Secara harfiah uang panaik adalah uang naik. Pada masa lalu uang hantaran itu diserahkan dengan menaiki anak tangga karena bebrapa rumah Bugis kebanyakan rumah panggung. Tujuan uang hantaran ini untuk membiayai pesta pernikahan mempelai wanita. Meskipun biasanya besaran uang itu tidak selalu menutupi biaya keseluruhan pesta.
Namun, kata Ima, pada prinsipnya masyarakat Bugis memegang prinsip eppa sulappa (empat segi) dalam menentukan calon mempelai pengantin, yakni pendidikan, akhlak, pekerjaan dan status darah atau keturunan. “Saya kira tiga yang utama adalah pendidikan, akhlak, dan pekerjaan, ” tuturnya.
Sementara itu, Susan Bolyard Millar dalam Perkawinan Bugis menuliskan, tradisi uang panaik jadi penanda status yang boros, bersifat pamer dan agresif. “Dalam setahun, sepasang suami istri yang sedang mencapai masa jaya akan siap mengawinkan anak lelaki mereka yang paling menjajikan, yang cukup layak dipasangkan dengan wanita berstatus lebih tinggi dengan jumlah uang belanja yang lebih tinggi, ” tulisnya.
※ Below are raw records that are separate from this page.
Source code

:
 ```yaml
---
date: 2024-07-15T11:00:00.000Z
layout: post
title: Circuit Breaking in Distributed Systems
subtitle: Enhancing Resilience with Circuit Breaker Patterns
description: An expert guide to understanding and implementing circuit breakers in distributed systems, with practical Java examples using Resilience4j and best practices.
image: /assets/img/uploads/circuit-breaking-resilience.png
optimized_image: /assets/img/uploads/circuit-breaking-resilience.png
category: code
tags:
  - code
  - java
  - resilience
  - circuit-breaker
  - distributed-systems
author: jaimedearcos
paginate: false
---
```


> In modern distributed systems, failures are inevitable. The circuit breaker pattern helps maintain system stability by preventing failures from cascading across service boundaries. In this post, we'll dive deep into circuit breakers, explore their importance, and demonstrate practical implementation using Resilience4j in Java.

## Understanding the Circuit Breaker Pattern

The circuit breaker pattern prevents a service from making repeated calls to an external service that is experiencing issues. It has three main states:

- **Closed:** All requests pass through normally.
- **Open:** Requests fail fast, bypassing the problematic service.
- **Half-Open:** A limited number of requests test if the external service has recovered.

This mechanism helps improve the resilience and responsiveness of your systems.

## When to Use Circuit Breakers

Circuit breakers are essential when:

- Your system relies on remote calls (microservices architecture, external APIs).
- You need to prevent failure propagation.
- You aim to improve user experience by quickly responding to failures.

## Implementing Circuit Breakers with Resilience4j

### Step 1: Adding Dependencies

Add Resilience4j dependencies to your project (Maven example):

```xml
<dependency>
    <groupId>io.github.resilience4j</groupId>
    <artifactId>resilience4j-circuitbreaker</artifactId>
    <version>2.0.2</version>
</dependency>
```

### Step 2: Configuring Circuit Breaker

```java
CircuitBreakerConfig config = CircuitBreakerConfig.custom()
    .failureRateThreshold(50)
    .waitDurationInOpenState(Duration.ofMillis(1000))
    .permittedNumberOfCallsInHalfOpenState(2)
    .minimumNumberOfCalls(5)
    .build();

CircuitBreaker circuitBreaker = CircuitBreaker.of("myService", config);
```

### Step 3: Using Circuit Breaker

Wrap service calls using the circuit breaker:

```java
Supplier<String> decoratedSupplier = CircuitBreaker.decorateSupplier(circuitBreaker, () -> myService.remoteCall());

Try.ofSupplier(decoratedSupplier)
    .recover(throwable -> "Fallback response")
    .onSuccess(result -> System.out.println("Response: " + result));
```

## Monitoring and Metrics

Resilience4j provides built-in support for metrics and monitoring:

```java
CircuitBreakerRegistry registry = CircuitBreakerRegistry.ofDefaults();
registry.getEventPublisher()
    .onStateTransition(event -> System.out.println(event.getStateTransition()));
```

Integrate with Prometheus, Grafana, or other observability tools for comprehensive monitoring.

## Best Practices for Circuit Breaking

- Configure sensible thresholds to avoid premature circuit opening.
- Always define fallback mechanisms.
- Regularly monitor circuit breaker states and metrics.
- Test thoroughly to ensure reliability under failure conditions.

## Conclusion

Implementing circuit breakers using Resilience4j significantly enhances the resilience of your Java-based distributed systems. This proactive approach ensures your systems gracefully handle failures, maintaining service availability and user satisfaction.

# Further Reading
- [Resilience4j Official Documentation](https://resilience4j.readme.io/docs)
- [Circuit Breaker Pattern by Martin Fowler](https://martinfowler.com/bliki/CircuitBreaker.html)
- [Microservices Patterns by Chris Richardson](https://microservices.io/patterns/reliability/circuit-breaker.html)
Christian Pelras dalam Manusia Bugis juga menjelaskan, pernikahan di masyarakat Bugis di kenal dengan istilah siala (saling mengambil satu sama lain). Pasangan mempelai ini, walaupun dalam status sosial yang berbeda akan menjadi mitra, sebagai satu persekutuan dan penyatuan dua keluarga. Yang juga ditempuh dalam dua sahabat atau mitra usaha. “Dengan kata lain, perkawinan adalah cara terbaik membuat orang lain menjadi ‘bukan orang lain’, ” catat Pelras.
Hal semacam itu jugalah yang diyakini Ima, dimana ada istilah dalam masyarakat Bugis, tellu cappa (tiga cara dalam berdiplomasi). Ujung pertama adalah lidah yaitu diplomasi ditunaikan dengan cara berdialog. Diplomasi ke-2 adalah ujung kelamin atau dengan kata lain upacara pernikahan. Dan diplomasi terakhir bila tidak ada jalan lain adalah ujung badik, pertumpahan darah.
Diplomasi menggunakan tahapan pernikahan merupakan hal wajar yang dilakukan sejak masa kerajaan. Kerajaan-kerajaan kecil menyerahkan anak gadis mereka untuk dinikahi oleh bangsawan atau raja dari kerajaan berkuasa. “Jika sudah demikian, jadi kerajaan bawahan tentu akan menaikkan status dan derajatnya, karena sudah mempunyai hubungan darah dengan kerajaan besar, ” tuturnya.